Why is the Simandou mine so important?
The Simandou mine, located in Guinea’s southern Nzérékoré Region, contains an estimated 2.25bn tonnes of high-grade iron ore, making it one of the largest deposits of its kind in the world.
Analysts have long believed the mine could produce 150 million tonnes of the key steel ingredient per year, doubling Guinea’s GDP and creating thousands of jobs in the process. As the world’s second-biggest bauxite producer, Guinea already supplies 20% of the world’s bauxite, mainly to Russia and China. The ore accounts for around 35% of the West African nation’s GDP, estimated at $26.5bn in 2020.
Yet for years, labyrinthine legal disputes between miners and government, corruption allegations, changes of government and the absence of infrastructure to export the mineral have stifled development at Simandou. After repeated ownership changes, the project’s future appeared brighter in 2020 after the China-backed SMB-Winning consortium signed an expansive deal to develop the northern part of the site (Blocks 1 and 2), including the construction of railway and ports infrastructure through its Winning Consortium Simandou (WCS).
In the southern half of the deposit (Blocks 3 and 4), Anglo-Australian miner Rio Tinto, which has held rights to Simandou since 1997, owns a 45.05% stake, alongside Aluminium Corp of China (Chinalco) (39.95%) and Guinea’s government (15%.)
Why is the project back in the news?
On March 11, Guinea’s military government – which overthrew President Alpha Condé in September – suspended all work at Simandou, saying it was seeking clarification on how Guinea’s interests will be served by the project. In a statement, interim president Mamady Doumbouya said that he had not seen any progress at the project.
The decision to halt work prompted another round of discussions with Rio Tinto and WCS, leading to an agreement under which the firms will collaborate on a 670-kilometre “Transguinéen” railway and a port to allow the commodities to reach global markets, particularly China, which is attempting to wean itself off Australian iron ore amid geopolitical tensions.
Forcing a deal between the firms on the infrastructure – one of the major hurdles to a successful project at Simandou – was seen as a key government goal in the talks.
Under the terms of the new deal, Guinea will obtain a 15% stake in the rail, port and mine, and once completed, the infrastructure will become state property to be managed by a public agency. Guinean minister of mines Moussa Magassouba said that the deal is “a win-win partnership for all parties” and required the firms to put “egos” and “interests” to one side.
“It’s now clear that the government also wanted to ensure they were retaining more control of the infrastructure from the outset, rather than having it transferred to the state at the end of the Simandou mine lifecycles,” says Eric Humphery-Smith, senior Africa analyst at Verisk Maplecroft.
According to reports, the government has also insisted on more local content provisions in the deal, including jobs and training for Guineans.
What does the latest deal mean for Simandou’s production timelines?
Significantly, the deal includes strict new project deadlines that the miners must meet if they are to retain their holdings.
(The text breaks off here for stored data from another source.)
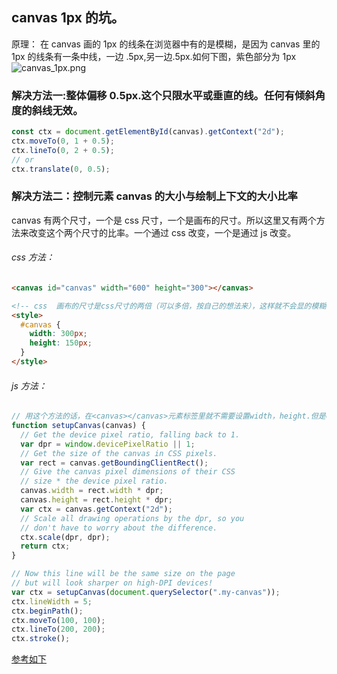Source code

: ## canvas 1px 的坑。

原理： 在 canvas 画的 1px 的线条在浏览器中有的是模糊，是因为 canvas 里的 1px 的线条有一条中线，一边 .5px,另一边.5px.如何下图，紫色部分为 1px![canvas_1px.png](https://i.loli.net/2020/04/26/pxHAdbtQW18T7VZ.png)

### 解决方法一:整体偏移 0.5px.这个只限水平或垂直的线。任何有倾斜角度的斜线无效。

```javascript
const ctx = document.getElementById(canvas).getContext("2d");
ctx.moveTo(0, 1 + 0.5);
ctx.lineTo(0, 2 + 0.5);
// or
ctx.translate(0, 0.5);
```

### 解决方法二：控制元素 canvas 的大小与绘制上下文的大小比率

canvas 有两个尺寸，一个是 css 尺寸，一个是画布的尺寸。所以这里又有两个方法来改变这个两个尺寸的比率。一个通过 css 改变，一个是通过 js 改变。

###### css 方法：

```html
<canvas id="canvas" width="600" height="300"></canvas>

<!-- css  画布的尺寸是css尺寸的两倍（可以多倍，按自己的想法来），这样就不会显的模糊了-->
<style>
  #canvas {
    width: 300px;
    height: 150px;
  }
</style>
```

###### js 方法：

```javascript
// 用这个方法的话，在<canvas></canvas>元素标签里就不需要设置width，height.但是css得设置width和height.
function setupCanvas(canvas) {
  // Get the device pixel ratio, falling back to 1.
  var dpr = window.devicePixelRatio || 1;
  // Get the size of the canvas in CSS pixels.
  var rect = canvas.getBoundingClientRect();
  // Give the canvas pixel dimensions of their CSS
  // size * the device pixel ratio.
  canvas.width = rect.width * dpr;
  canvas.height = rect.height * dpr;
  var ctx = canvas.getContext("2d");
  // Scale all drawing operations by the dpr, so you
  // don't have to worry about the difference.
  ctx.scale(dpr, dpr);
  return ctx;
}

// Now this line will be the same size on the page
// but will look sharper on high-DPI devices!
var ctx = setupCanvas(document.querySelector(".my-canvas"));
ctx.lineWidth = 5;
ctx.beginPath();
ctx.moveTo(100, 100);
ctx.lineTo(200, 200);
ctx.stroke();
```

[参考如下](https://www.html5rocks.com/en/tutorials/canvas/hidpi/)
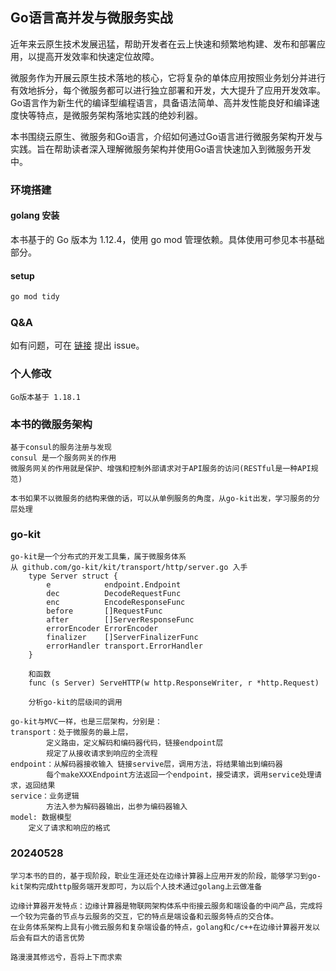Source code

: ## Go语言高并发与微服务实战
近年来云原生技术发展迅猛，帮助开发者在云上快速和频繁地构建、发布和部署应用，以提高开发效率和快速定位故障。

微服务作为开展云原生技术落地的核心，它将复杂的单体应用按照业务划分并进行有效地拆分，每个微服务都可以进行独立部署和开发，大大提升了应用开发效率。Go语言作为新生代的编译型编程语言，具备语法简单、高并发性能良好和编译速度快等特点，是微服务架构落地实践的绝妙利器。

本书围绕云原生、微服务和Go语言，介绍如何通过Go语言进行微服务架构开发与实践。旨在帮助读者深入理解微服务架构并使用Go语言快速加入到微服务开发中。

### 环境搭建

#### golang 安装
本书基于的 Go 版本为 1.12.4，使用 go mod 管理依赖。具体使用可参见本书基础部分。

#### setup

```sh
go mod tidy
```
### Q&A
如有问题，可在 [链接](https://github.com/longjoy/micro-go-book) 提出 issue。

### 个人修改

    Go版本基于 1.18.1

### 本书的微服务架构

    基于consul的服务注册与发现
    consul 是一个服务网关的作用
    微服务网关的作用就是保护、增强和控制外部请求对于API服务的访问(RESTful是一种API规范)

    本书如果不以微服务的结构来做的话，可以从单例服务的角度，从go-kit出发，学习服务的分层处理
    
### go-kit

    go-kit是一个分布式的开发工具集，属于微服务体系
    从 github.com/go-kit/kit/transport/http/server.go 入手
        type Server struct {
            e            endpoint.Endpoint
            dec          DecodeRequestFunc
            enc          EncodeResponseFunc
            before       []RequestFunc
            after        []ServerResponseFunc
            errorEncoder ErrorEncoder
            finalizer    []ServerFinalizerFunc
            errorHandler transport.ErrorHandler
        }
    
        和函数
        func (s Server) ServeHTTP(w http.ResponseWriter, r *http.Request)
        
        分析go-kit的层级间的调用

    go-kit与MVC一样，也是三层架构，分别是：
    transport：处于微服务的最上层，
            定义路由，定义解码和编码器代码，链接endpoint层
            规定了从接收请求到响应的全流程
    endpoint：从解码器接收输入 链接servive层，调用方法，将结果输出到编码器
            每个makeXXXEndpoint方法返回一个endpoint，接受请求，调用service处理请求，返回结果
    service：业务逻辑
            方法入参为解码器输出，出参为编码器输入
    model: 数据模型
        定义了请求和响应的格式

### 20240528

    学习本书的目的，基于现阶段，职业生涯还处在边缘计算器上应用开发的阶段，能够学习到go-kit架构完成http服务端开发即可，为以后个人技术通过golang上云做准备

    边缘计算器开发特点：边缘计算器是物联网架构体系中衔接云服务和端设备的中间产品，完成将一个较为完备的节点与云服务的交互，它的特点是端设备和云服务特点的交合体。
    在业务体系架构上具有小微云服务和复杂端设备的特点，golang和c/c++在边缘计算器开发以后会有巨大的语言优势

    路漫漫其修远兮，吾将上下而求索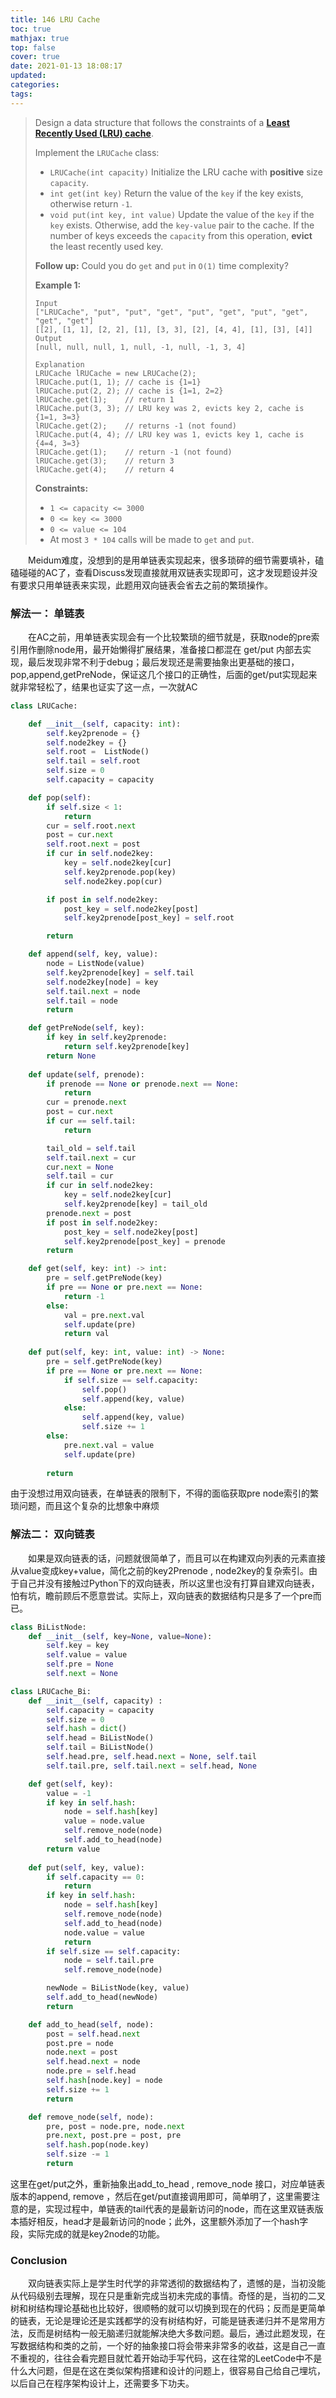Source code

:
 ```yaml
---
title: 146 LRU Cache
toc: true
mathjax: true
top: false
cover: true
date: 2021-01-13 18:08:17
updated:
categories:
tags:
---
```


> Design a data structure that follows the constraints of a **[Least Recently Used (LRU) cache](https://en.wikipedia.org/wiki/Cache_replacement_policies#LRU)**.
>
> Implement the `LRUCache` class:
>
> - `LRUCache(int capacity)` Initialize the LRU cache with **positive** size `capacity`.
> - `int get(int key)` Return the value of the `key` if the key exists, otherwise return `-1`.
> - `void put(int key, int value)` Update the value of the `key` if the `key` exists. Otherwise, add the `key-value` pair to the cache. If the number of keys exceeds the `capacity` from this operation, **evict** the least recently used key.
>
> **Follow up:**
> Could you do `get` and `put` in `O(1)` time complexity?
>
>  
>
> **Example 1:**
>
> ```
> Input
> ["LRUCache", "put", "put", "get", "put", "get", "put", "get", "get", "get"]
> [[2], [1, 1], [2, 2], [1], [3, 3], [2], [4, 4], [1], [3], [4]]
> Output
> [null, null, null, 1, null, -1, null, -1, 3, 4]
> 
> Explanation
> LRUCache lRUCache = new LRUCache(2);
> lRUCache.put(1, 1); // cache is {1=1}
> lRUCache.put(2, 2); // cache is {1=1, 2=2}
> lRUCache.get(1);    // return 1
> lRUCache.put(3, 3); // LRU key was 2, evicts key 2, cache is {1=1, 3=3}
> lRUCache.get(2);    // returns -1 (not found)
> lRUCache.put(4, 4); // LRU key was 1, evicts key 1, cache is {4=4, 3=3}
> lRUCache.get(1);    // return -1 (not found)
> lRUCache.get(3);    // return 3
> lRUCache.get(4);    // return 4
> ```
>
>  
>
> **Constraints:**
>
> - `1 <= capacity <= 3000`
> - `0 <= key <= 3000`
> - `0 <= value <= 104`
> - At most `3 * 104` calls will be made to `get` and `put`.

　　Meidum难度，没想到的是用单链表实现起来，很多琐碎的细节需要填补，磕磕碰碰的AC了，查看Discuss发现直接就用双链表实现即可，这才发现题设并没有要求只用单链表来实现，此题用双向链表会省去之前的繁琐操作。

### 解法一： 单链表

　　在AC之前，用单链表实现会有一个比较繁琐的细节就是，获取node的pre索引用作删除node用，最开始懒得扩展结果，准备接口都混在 get/put 内部去实现，最后发现非常不利于debug；最后发现还是需要抽象出更基础的接口，pop,append,getPreNode，保证这几个接口的正确性，后面的get/put实现起来就非常轻松了，结果也证实了这一点，一次就AC

```python
class LRUCache:

    def __init__(self, capacity: int):
        self.key2prenode = {}
        self.node2key = {}
        self.root =  ListNode()
        self.tail = self.root
        self.size = 0
        self.capacity = capacity

    def pop(self):
        if self.size < 1:
            return
        cur = self.root.next
        post = cur.next
        self.root.next = post
        if cur in self.node2key:
            key = self.node2key[cur]
            self.key2prenode.pop(key)
            self.node2key.pop(cur)

        if post in self.node2key:
            post_key = self.node2key[post]
            self.key2prenode[post_key] = self.root

        return

    def append(self, key, value):
        node = ListNode(value)
        self.key2prenode[key] = self.tail
        self.node2key[node] = key
        self.tail.next = node
        self.tail = node
        return

    def getPreNode(self, key):
        if key in self.key2prenode:
            return self.key2prenode[key]
        return None
    
    def update(self, prenode):
        if prenode == None or prenode.next == None:
            return 
        cur = prenode.next
        post = cur.next
        if cur == self.tail:
            return

        tail_old = self.tail
        self.tail.next = cur
        cur.next = None
        self.tail = cur
        if cur in self.node2key:
            key = self.node2key[cur]
            self.key2prenode[key] = tail_old
        prenode.next = post
        if post in self.node2key:
            post_key = self.node2key[post]
            self.key2prenode[post_key] = prenode
        return

    def get(self, key: int) -> int:
        pre = self.getPreNode(key)
        if pre == None or pre.next == None:
            return -1
        else:
            val = pre.next.val
            self.update(pre)
            return val
        
    def put(self, key: int, value: int) -> None:
        pre = self.getPreNode(key)
        if pre == None or pre.next == None:
            if self.size == self.capacity:
                self.pop()
                self.append(key, value)
            else:
                self.append(key, value)
                self.size += 1
        else:
            pre.next.val = value
            self.update(pre)
            
        return
```

由于没想过用双向链表，在单链表的限制下，不得的面临获取pre node索引的繁琐问题，而且这个复杂的比想象中麻烦

### 解法二： 双向链表

　　如果是双向链表的话，问题就很简单了，而且可以在构建双向列表的元素直接从value变成key+value，简化之前的key2Prenode , node2key的复杂索引。由于自己并没有接触过Python下的双向链表，所以这里也没有打算自建双向链表，怕有坑，瞻前顾后不愿意尝试。实际上，双向链表的数据结构只是多了一个pre而已。

```python
class BiListNode:
    def __init__(self, key=None, value=None):
        self.key = key
        self.value = value
        self.pre = None
        self.next = None

class LRUCache_Bi:
    def __init__(self, capacity) :
        self.capacity = capacity
        self.size = 0
        self.hash = dict()
        self.head = BiListNode()
        self.tail = BiListNode()
        self.head.pre, self.head.next = None, self.tail
        self.tail.pre, self.tail.next = self.head, None

    def get(self, key):
        value = -1
        if key in self.hash:
            node = self.hash[key]
            value = node.value
            self.remove_node(node)
            self.add_to_head(node)
        return value
    
    def put(self, key, value):
        if self.capacity == 0:
            return
        if key in self.hash:
            node = self.hash[key]
            self.remove_node(node)
            self.add_to_head(node)
            node.value = value
            return
        if self.size == self.capacity:
            node = self.tail.pre
            self.remove_node(node)

        newNode = BiListNode(key, value)
        self.add_to_head(newNode)
        return

    def add_to_head(self, node):
        post = self.head.next
        post.pre = node
        node.next = post
        self.head.next = node
        node.pre = self.head
        self.hash[node.key] = node
        self.size += 1
        return

    def remove_node(self, node):
        pre, post = node.pre, node.next
        pre.next, post.pre = post, pre
        self.hash.pop(node.key)
        self.size -= 1
        return
```

这里在get/put之外，重新抽象出add_to_head , remove_node 接口，对应单链表版本的append, remove ，然后在get/put直接调用即可，简单明了，这里需要注意的是，实现过程中，单链表的tail代表的是最新访问的node，而在这里双链表版本插好相反，head才是最新访问的node；此外，这里额外添加了一个hash字段，实际完成的就是key2node的功能。



### Conclusion

　　双向链表实际上是学生时代学的非常透彻的数据结构了，遗憾的是，当初没能从代码级别去理解，现在只是重新完成当初未完成的事情。奇怪的是，当初的二叉树和树结构理论基础也比较好，很顺畅的就可以切换到现在的代码；反而是更简单的链表，无论是理论还是实践都学的没有树结构好，可能是链表递归并不是常用方法，反而是树结构一般无脑递归就能解决绝大多数问题。最后，通过此题发现，在写数据结构和类的之前，一个好的抽象接口将会带来非常多的收益，这是自己一直不重视的，往往会看完题目就忙着开始动手写代码，这在往常的LeetCode中不是什么大问题，但是在这在类似架构搭建和设计的问题上，很容易自己给自己埋坑，以后自己在程序架构设计上，还需要多下功夫。

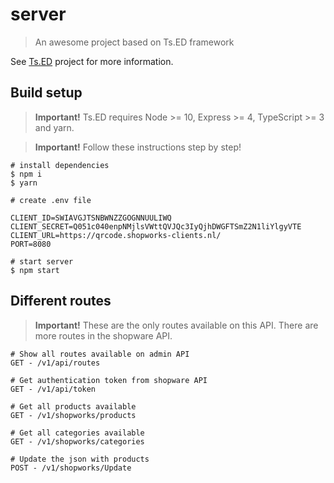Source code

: # server

> An awesome project based on Ts.ED framework

See [Ts.ED](https://tsed.io) project for more information.

## Build setup

> **Important!** Ts.ED requires Node >= 10, Express >= 4, TypeScript >= 3 and yarn.

> **Important!** Follow these instructions step by step!

```batch
# install dependencies
$ npm i
$ yarn

# create .env file

CLIENT_ID=SWIAVGJTSNBWNZZGOGNNUULIWQ
CLIENT_SECRET=Q051c040enpNMjlsVWttQVJQc3IyQjhDWGFTSmZ2N1liYlgyVTE
CLIENT_URL=https://qrcode.shopworks-clients.nl/
PORT=8080

# start server
$ npm start

```

## Different routes

> **Important!** These are the only routes available on this API. There are more routes in the shopware API.

```batch
# Show all routes available on admin API
GET - /v1/api/routes

# Get authentication token from shopware API
GET - /v1/api/token

# Get all products available
GET - /v1/shopworks/products

# Get all categories available
GET - /v1/shopworks/categories

# Update the json with products
POST - /v1/shopworks/Update

```
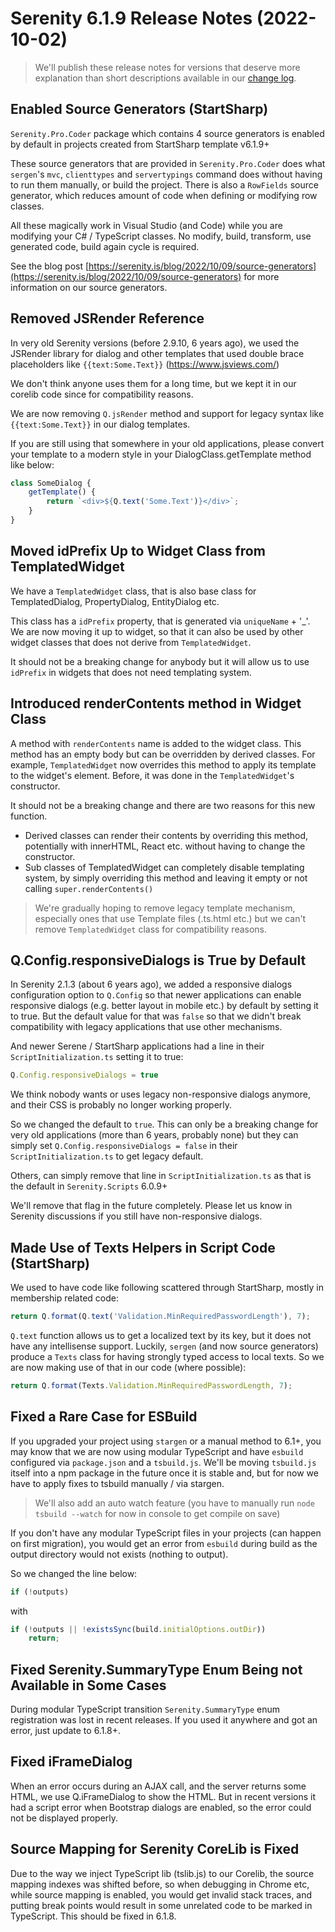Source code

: # Serenity 6.1.9 Release Notes (2022-10-02)

> We'll publish these release notes for versions that deserve more explanation than short descriptions available in our [change log](https://github.com/serenity-is/Serenity/blob/master/CHANGELOG.md).

## Enabled Source Generators (StartSharp)

`Serenity.Pro.Coder` package which contains 4 source generators is enabled by default in projects created from StartSharp template v6.1.9+

These source generators that are provided in `Serenity.Pro.Coder` does what `sergen`'s `mvc`, `clienttypes` and `servertypings` command does without having to run them manually, or build the project. There is also a `RowFields` source generator, which reduces amount of code when defining or modifying row classes.

All these magically work in Visual Studio (and Code) while you are modifying your C# / TypeScript classes. No modify, build, transform, use generated code, build again cycle is required.

See the blog post [https://serenity.is/blog/2022/10/09/source-generators](https://serenity.is/blog/2022/10/09/source-generators) for more information on our source generators.

## Removed JSRender Reference

In very old Serenity versions (before 2.9.10, 6 years ago), we used the JSRender library for dialog and other templates that used double brace placeholders like `{{text:Some.Text}}` (https://www.jsviews.com/)

We don't think anyone uses them for a long time, but we kept it in our corelib code since for compatibility reasons.

We are now removing `Q.jsRender` method and support for legacy syntax like `{{text:Some.Text}}` in our dialog templates.

If you are still using that somewhere in your old applications, please convert your template to a modern style in your DialogClass.getTemplate method like below:

```ts
class SomeDialog {
    getTemplate() {
        return `<div>${Q.text('Some.Text')}</div>`;
    }
}
```

## Moved idPrefix Up to Widget Class from TemplatedWidget

We have a `TemplatedWidget` class, that is also base class for TemplatedDialog, PropertyDialog, EntityDialog etc.

This class has a `idPrefix` property, that is generated via `uniqueName` + '_'. We are now moving it up to widget, so that it can also be used by other widget classes that does not derive from `TemplatedWidget`.

It should not be a breaking change for anybody but it will allow us to use `idPrefix` in widgets that does not need templating system.

## Introduced renderContents method in Widget Class

A method with `renderContents` name is added to the widget class. This method has an empty body but can be overridden by derived classes. For example, `TemplatedWidget` now overrides this method to apply its template to the widget's element. Before, it was done in the `TemplatedWidget`'s constructor.

It should not be a breaking change and there are two reasons for this new function.

- Derived classes can render their contents by overriding this method, potentially with innerHTML, React etc. without having to change the constructor.
- Sub classes of TemplatedWidget can completely disable templating system, by simply overriding this method and leaving it empty or not calling `super.renderContents()`

> We're gradually hoping to remove legacy template mechanism, especially ones that use Template files (.ts.html etc.) but we can't remove `TemplatedWidget` class for compatibility reasons.

## Q.Config.responsiveDialogs is True by Default

In Serenity 2.1.3 (about 6 years ago), we added a responsive dialogs configuration option to `Q.Config` so that newer applications can enable responsive dialogs (e.g. better layout in mobile etc.) by default by setting it to true. But the default value for that was `false` so that we didn't break compatibility with legacy applications that use other mechanisms.

And newer Serene / StartSharp applications had a line in their `ScriptInitialization.ts` setting it to true:

```ts
Q.Config.responsiveDialogs = true
```

We think nobody wants or uses legacy non-responsive dialogs anymore, and their CSS is probably no longer working properly. 

So we changed the default to `true`. This can only be a breaking change for very old applications (more than 6 years, probably none) but they can simply set `Q.Config.responsiveDialogs = false` in their `ScriptInitialization.ts` to get legacy default.

Others, can simply remove that line in `ScriptInitialization.ts` as that is the default in `Serenity.Scripts` 6.0.9+

We'll remove that flag in the future completely. Please let us know in Serenity discussions if you still have non-responsive dialogs.

## Made Use of Texts Helpers in Script Code (StartSharp)

We used to have code like following scattered through StartSharp, mostly in membership related code:

```ts
return Q.format(Q.text('Validation.MinRequiredPasswordLength'), 7);
```

`Q.text` function allows us to get a localized text by its key, but it does not have any intellisense support. Luckily, `sergen` (and now source generators) produce a `Texts` class for having strongly typed access to local texts. So we are now making use of that in our code (where possible):

```ts
return Q.format(Texts.Validation.MinRequiredPasswordLength, 7);
```

## Fixed a Rare Case for ESBuild

If you upgraded your project using `stargen` or a manual method to 6.1+, you may know that we are now using modular TypeScript and have `esbuild` configured via `package.json` and a `tsbuild.js`. We'll be moving `tsbuild.js` itself into a npm package in the future once it is stable and, but for now we have to apply fixes to tsbuild manually / via stargen.

> We'll also add an auto watch feature (you have to manually run `node tsbuild --watch` for now in console to get compile on save)

If you don't have any modular TypeScript files in your projects (can happen on first migration), you would get an error from `esbuild` during build as the output directory would not exists (nothing to output).

So we changed the line below:
```ts
if (!outputs)
```

with 

```ts
if (!outputs || !existsSync(build.initialOptions.outDir))
    return;
```

## Fixed Serenity.SummaryType Enum Being not Available in Some Cases

During modular TypeScript transition `Serenity.SummaryType` enum registration was lost in recent releases. If you used it anywhere and got an error, just update to 6.1.8+.

## Fixed iFrameDialog

When an error occurs during an AJAX call, and the server returns some HTML, we use Q.iFrameDialog to show the HTML. But in recent versions it had a script error when Bootstrap dialogs are enabled, so the error could not be displayed properly.

## Source Mapping for Serenity CoreLib is Fixed

Due to the way we inject TypeScript lib (tslib.js) to our Corelib, the source mapping indexes was shifted before, so when debugging in Chrome etc, while source mapping is enabled, you would get invalid stack traces, and putting break points would result in some unrelated code to be marked in TypeScript. This should be fixed in 6.1.8.



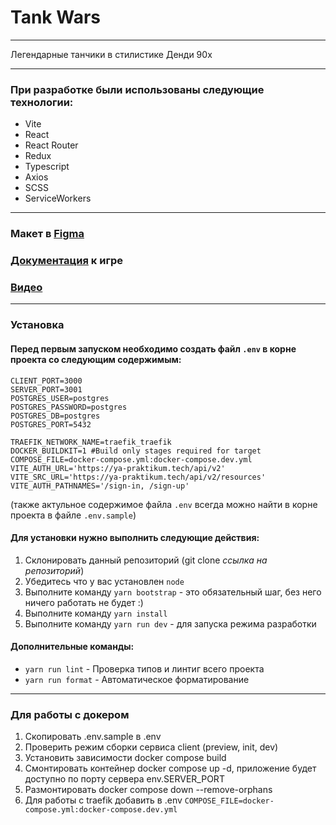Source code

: # Tank Wars

---

Легендарные танчики в стилистике Денди 90х

---

### При разработке были использованы следующие технологии:

- Vite
- React
- React Router
- Redux
- Typescript
- Axios
- SCSS
- ServiceWorkers

---

### Макет в [Figma](https://www.figma.com/design/eMv3lcr1Qd6j2XU3CQdZ7V/Untitled?node-id=510-62&node-type=frame&t=i29DLi5WkY4HXDji-0)
### [Документация](docs/README.md) к игре
### [Видео](https://disk.yandex.ru/i/8F2TLSE8j5IdTg)

---

### Установка

#### Перед первым запуском необходимо создать файл `.env` в корне проекта со следующим содержимым:

```
CLIENT_PORT=3000
SERVER_PORT=3001
POSTGRES_USER=postgres
POSTGRES_PASSWORD=postgres
POSTGRES_DB=postgres
POSTGRES_PORT=5432

TRAEFIK_NETWORK_NAME=traefik_traefik
DOCKER_BUILDKIT=1 #Build only stages required for target
COMPOSE_FILE=docker-compose.yml:docker-compose.dev.yml
VITE_AUTH_URL='https://ya-praktikum.tech/api/v2'
VITE_SRC_URL='https://ya-praktikum.tech/api/v2/resources'
VITE_AUTH_PATHNAMES='/sign-in, /sign-up'
```
 
(также актульное содержимое файла `.env` всегда можно найти в корне проекта в файле `.env.sample`)

#### Для установки нужно выполнить следующие действия:

1. Склонировать данный репозиторий (git clone *ссылка на репозиторий*)
2. Убедитесь что у вас установлен `node`
3. Выполните команду `yarn bootstrap` - это обязательный шаг, без него ничего работать не будет :)
4. Выполните команду `yarn install`
5. Выполните команду `yarn run dev` - для запуска режима разработки

#### Дополнительные команды:

- `yarn run lint` - Проверка типов и линтиг всего проекта
- `yarn run format` - Автоматическое форматирование

---

### Для работы с докером

1. Скопировать .env.sample в .env
2. Проверить режим сборки сервиса client (preview, init, dev)
3. Установить зависимости docker compose build
4. Смонтировать контейнер docker compose up -d, приложение будет доступно по порту сервера env.SERVER_PORT
5. Размонтировать docker compose down --remove-orphans
6. Для работы с traefik добавить в .env `COMPOSE_FILE=docker-compose.yml:docker-compose.dev.yml`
The government says that railway and port infrastructure must be completed by the end of 2024, and commercial production must start by March 31, 2025. Mines minister Magassouba has referred to the deal as a “very precise calendar with significant penalties up to and including the withdrawal of the mining licence, for any mining company that does not respect its commitments.”
Analysts say those timelines appear ambitious given recent history.
“The agreement also introduces significant penalties – up to and including expropriation – for failure to respect a highly ambitious development timeline that requires project launch in early 2025. The worry for investors is that this ultimatum may incentivise the developers to cut corners,” says Humphery-Smith.
What other difficulties does the project face?
The government hopes that the strict deadlines will inject urgency into proceedings and end over two decades of stop-start development. But the long-term stability of the military government that struck the deal is unclear. Guinea remains suspended by West African group ECOWAS following the coup, which has demanded a return to civilian rule and placed the country under economic sanctions. Without regulatory certainty, the terms of the project are likely to change again, disrupting progress and pushing timelines back and forth. And that is just one of the challenges facing the project. Humphery-Smith lists several others.
“While the joint agreement dilutes the financial exposure of both partners, the same cannot be said for the complex and challenging ESG risks associated with developing Simandou. The sheer scale of the project means that scrutiny and tensions around issues such as local content, biodiversity and governance will be supercharged.”